Four or five years ago, as I was working on an update to Windows XP Inside Out, I remember getting into a brief back-and-forth with a colleague over how to describe the price of USB flash drives. I wanted to say that devices of a specific size were available for “reasonable” prices, and my colleague contended that every reader’s circumstances were different, and that “reasonable” meant different things to different people. We wound up calling them “inexpensive.”
OK, here’s the punch line. We were talking about drives that look positively puny now: 64MB drives going for around $50. And we were both impressed a year or so later to discover that some 1GB flash drives (slow, bulky, with nonstandard designs) were finally available for under $100. I still have a handful of those old, small drives hanging around. They’re useful for moving drivers and downloads between machines, but that’s about it.
Roughly a year ago, I picked up some high-performance 1GB drives for $24, which I called a “remarkably low price” back in January. This week, I’ve seen multiple ads offering flash drives with the ReadyBoost logo (meaning they had passed a meaningful speed test): $18 for 2GB , $30 for 4GB, and roughly $50 for 8GB. The 4GB and 8GB sizes are big enough to hold enough entertainment for a cross-country flight: a movie or two, a week’s worth of recorded TV programs, or 100 albums.

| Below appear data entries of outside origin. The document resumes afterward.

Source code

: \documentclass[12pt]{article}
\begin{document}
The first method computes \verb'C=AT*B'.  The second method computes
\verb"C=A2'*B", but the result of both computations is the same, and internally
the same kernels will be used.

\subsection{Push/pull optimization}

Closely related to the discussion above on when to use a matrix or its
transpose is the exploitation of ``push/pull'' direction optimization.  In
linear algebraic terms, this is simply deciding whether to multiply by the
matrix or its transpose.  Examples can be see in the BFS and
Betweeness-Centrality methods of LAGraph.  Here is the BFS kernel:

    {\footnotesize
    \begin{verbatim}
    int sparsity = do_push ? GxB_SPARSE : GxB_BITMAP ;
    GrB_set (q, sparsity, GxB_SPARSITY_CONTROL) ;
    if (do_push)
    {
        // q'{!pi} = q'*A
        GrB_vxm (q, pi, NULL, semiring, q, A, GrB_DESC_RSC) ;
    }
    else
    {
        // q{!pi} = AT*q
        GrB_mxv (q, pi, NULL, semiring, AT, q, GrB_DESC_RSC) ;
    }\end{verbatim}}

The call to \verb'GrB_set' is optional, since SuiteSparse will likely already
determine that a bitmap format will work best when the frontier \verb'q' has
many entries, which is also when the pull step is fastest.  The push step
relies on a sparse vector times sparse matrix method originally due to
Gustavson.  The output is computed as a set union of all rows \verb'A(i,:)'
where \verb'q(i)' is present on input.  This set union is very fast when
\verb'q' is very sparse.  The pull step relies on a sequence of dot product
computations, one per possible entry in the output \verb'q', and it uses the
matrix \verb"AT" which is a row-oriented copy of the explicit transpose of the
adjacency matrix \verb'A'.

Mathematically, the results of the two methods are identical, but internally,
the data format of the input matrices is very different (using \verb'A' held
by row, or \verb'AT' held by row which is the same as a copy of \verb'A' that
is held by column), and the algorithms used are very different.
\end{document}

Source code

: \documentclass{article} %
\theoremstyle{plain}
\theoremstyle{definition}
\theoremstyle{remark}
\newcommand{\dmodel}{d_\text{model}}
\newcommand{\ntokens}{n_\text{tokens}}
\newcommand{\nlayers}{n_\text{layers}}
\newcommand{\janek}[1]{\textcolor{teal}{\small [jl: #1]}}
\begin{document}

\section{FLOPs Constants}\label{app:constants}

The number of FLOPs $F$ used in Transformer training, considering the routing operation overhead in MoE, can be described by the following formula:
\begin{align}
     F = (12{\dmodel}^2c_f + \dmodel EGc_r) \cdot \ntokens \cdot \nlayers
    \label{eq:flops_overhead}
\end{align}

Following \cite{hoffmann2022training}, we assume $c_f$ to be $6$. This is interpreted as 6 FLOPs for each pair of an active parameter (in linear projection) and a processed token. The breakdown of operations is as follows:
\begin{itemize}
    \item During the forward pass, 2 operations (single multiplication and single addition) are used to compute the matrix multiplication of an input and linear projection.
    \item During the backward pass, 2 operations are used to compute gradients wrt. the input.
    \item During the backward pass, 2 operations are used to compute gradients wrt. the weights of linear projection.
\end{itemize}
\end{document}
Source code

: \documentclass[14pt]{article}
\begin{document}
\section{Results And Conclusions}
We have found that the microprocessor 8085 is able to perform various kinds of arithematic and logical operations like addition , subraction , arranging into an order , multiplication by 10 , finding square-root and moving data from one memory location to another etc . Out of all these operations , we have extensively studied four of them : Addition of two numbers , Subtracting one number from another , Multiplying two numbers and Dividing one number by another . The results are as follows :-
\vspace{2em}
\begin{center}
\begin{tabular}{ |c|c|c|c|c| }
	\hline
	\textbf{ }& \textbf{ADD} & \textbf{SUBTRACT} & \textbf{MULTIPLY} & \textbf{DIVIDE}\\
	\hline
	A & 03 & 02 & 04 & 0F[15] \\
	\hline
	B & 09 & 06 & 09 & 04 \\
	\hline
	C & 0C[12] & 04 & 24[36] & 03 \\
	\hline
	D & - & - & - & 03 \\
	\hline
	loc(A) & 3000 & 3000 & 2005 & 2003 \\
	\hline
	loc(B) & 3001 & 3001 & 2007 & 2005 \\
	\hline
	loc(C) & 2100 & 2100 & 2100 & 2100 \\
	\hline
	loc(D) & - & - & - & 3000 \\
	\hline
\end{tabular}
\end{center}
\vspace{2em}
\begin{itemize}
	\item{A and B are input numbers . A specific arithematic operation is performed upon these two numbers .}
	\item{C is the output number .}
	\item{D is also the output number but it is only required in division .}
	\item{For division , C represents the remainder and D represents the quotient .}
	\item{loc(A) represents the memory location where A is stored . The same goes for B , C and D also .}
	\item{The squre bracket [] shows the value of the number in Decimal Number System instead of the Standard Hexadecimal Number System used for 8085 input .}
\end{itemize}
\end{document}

They’re also considerably easier to use (and more importantly, to reuse) than blank DVD media, which offers the same storage at roughly 1% of the price.

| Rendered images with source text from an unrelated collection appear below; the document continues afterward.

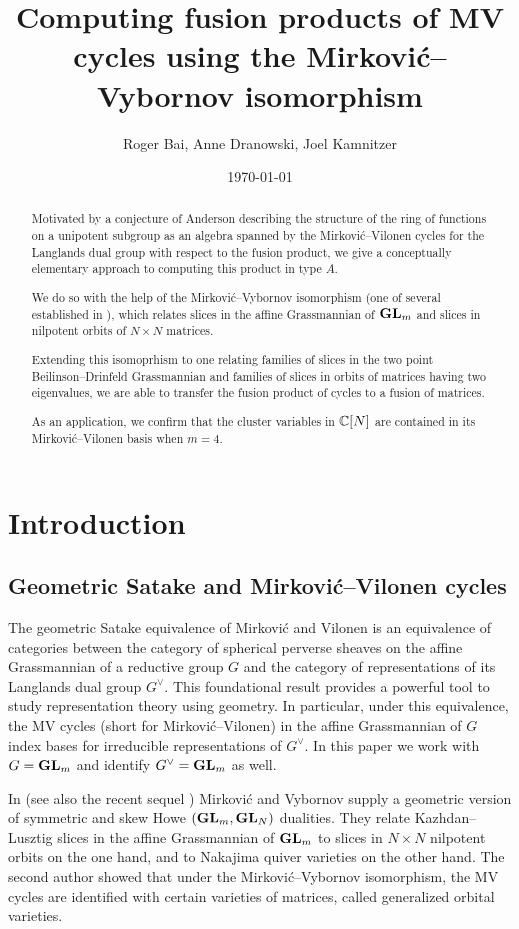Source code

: \documentclass{article}
\title{Computing fusion products of MV cycles using the Mirkovi\'c--Vybornov isomorphism}
\author{Roger Bai, Anne Dranowski, Joel Kamnitzer}
\date{\today}
\begin{document}
\maketitle
\begin{abstract}
    Motivated by a conjecture of Anderson describing the structure of the ring of functions on a unipotent subgroup as an algebra spanned by the Mirkovi\'c--Vilonen cycles for the Langlands dual group with respect to the fusion product, we give a conceptually elementary approach to computing this product in type $A$. 
    
    We do so with the help of the Mirkovi\'c--Vybornov isomorphism (one of several established in \cite{mirkovic2007quiver}), which relates slices in the affine Grassmannian of ${\mathbf{GL}}_m$ and slices in nilpotent orbits of $N\times N$ matrices.
   
    Extending this isomoprhism to one relating families of slices in the two point Beilinson--Drinfeld Grassmannian and families of slices in orbits of matrices having two eigenvalues, we are able to transfer the fusion product of cycles to a fusion of matrices.
    
    As an application, we confirm that the cluster variables in $\mathbb C[N]$ are contained in its Mirkovi\'c--Vilonen basis when $m=4$. 
\end{abstract}

\section{Introduction}
\label{s:intro}
% 
\subsection{Geometric Satake and Mirkovi\'c--Vilonen cycles}
\label{ss:gsmv}
% 
The geometric Satake equivalence of Mirkovi\'c and Vilonen \cite{mirkovic2007geometric} is an equivalence of categories between the category of spherical perverse sheaves on the affine Grassmannian of a reductive group $ G $ and the category of representations of its Langlands dual group $G^\vee$.  This foundational result provides a powerful tool to study representation theory using geometry.  In particular, under this equivalence, the MV cycles (short for Mirkovi\'c--Vilonen) in the affine Grassmannian of $ G $ index bases for irreducible representations of $ G^\vee $. In this paper we work with $ G = {\mathbf{GL}}_m$ and identify $ G^\vee = {\mathbf{GL}}_m$ as well.

In \cite{mirkovic2007quiver} (see also the recent sequel \cite{mirkovic2019comparison}) Mirkovi\'c and Vybornov supply a geometric version of symmetric and skew Howe $({\mathbf{GL}}_m,{\mathbf{GL}}_N)$ dualities.  They relate Kazhdan--Lusztig slices in the affine Grassmannian of ${\mathbf{GL}}_m$ to slices in $N\times N$ nilpotent orbits on the one hand, and to Nakajima quiver varieties on the other hand.    The second author \cite{dthesis} showed  that under the Mirkovi\'c--Vybornov isomorphism, the MV cycles are identified with certain varieties of matrices, called generalized orbital varieties.
\end{document}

Given the current price-performance curve, I expect to see inexpensive 128GB flash drives within the next five years. At that price, I should be able to store 1000 albums or a dozen high-definition movies on a thumb drive or a hybrid drive I can plug into a notebook. As a consumer, I think that’s pretty cool. If I were an entertainment industry executive, I’d be much more concerned. Either way, it sure does change the definition of “portable.”